1. The commitment to the remainder is a Merkle tree. This is inefficient because we don't really use the property of vector-commitment that a Merkle tree provides in the above implementation and we can in fact get away with the weaker notion of set-commitment, provided the set is composed of elements of the form (position,remainder[position]).
2. Combined with the previous point, the verifier can, instead of checking that remainder[position] == evaluation, just compute the set commitment to (position,evaluations[position]) and then check that the two set-commitments are equal. This assumes that the queries at the initial layer are drawn in such a way so as the last folded positions span the range [0, remainder.len() - 1] . I assume this is already implemented in Winterfell but I haven't checked.

As for the set-commitment, a sequential hash of remainder[i] for $i$ in increasing order might be sufficient.

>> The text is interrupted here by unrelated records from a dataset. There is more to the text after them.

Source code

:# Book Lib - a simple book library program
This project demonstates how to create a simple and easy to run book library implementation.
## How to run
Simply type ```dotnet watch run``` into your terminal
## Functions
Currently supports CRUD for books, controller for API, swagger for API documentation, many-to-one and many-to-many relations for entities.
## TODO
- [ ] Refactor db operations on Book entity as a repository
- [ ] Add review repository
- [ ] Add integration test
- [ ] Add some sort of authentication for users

I think the first part will definitely work. The second part will also kind of work, but I doubt savings would be more than about 500 bytes in most cases.

The reason for the second part is that we still need to send most of the remainder. We can skip only positions which we get from folding. For example, if the remainder size is 128 elements, and and the proof contains 30 queries, then the best we could hope for is that 30 of 128 elements can be skipped. If we are in a 128-bit field, these 30 skipped elements would result in proof size reduction of 30 * 16 = 480 bytes.

The first point of this was addressed in #128

There is actually another optimization we can do which makes the second point here irrelevant. Specifically, instead of sending the actual codeword for the remainder (which we then need to interpolate into a polynomial in coefficient form), we can just send the polynomial in coefficient form. Then, the verifier would evaluate the polynomial and make sure the resulting evaluations match the commitment.

Depending on the blowup factor, this could result in signifiant savings (i.e.,g 1KB or more).

Yes, but I think that this is exactly the optimization I mentioned at the start of issue 0xPolygonMiden/miden-vm#568 . Then, as mentioned there, the iNTT check becomes unnecessary as one can just evaluate at $g^i$, where $g$ is the remainder domain generator and $i$ is the folded index at this domain, and compare to $evaluation$ one gets from the FRI-folding formula at the previous step.

Actually, an NTT on the verifier side might make sense for remainder polynomials of large degree.

Closed by #128 and #139.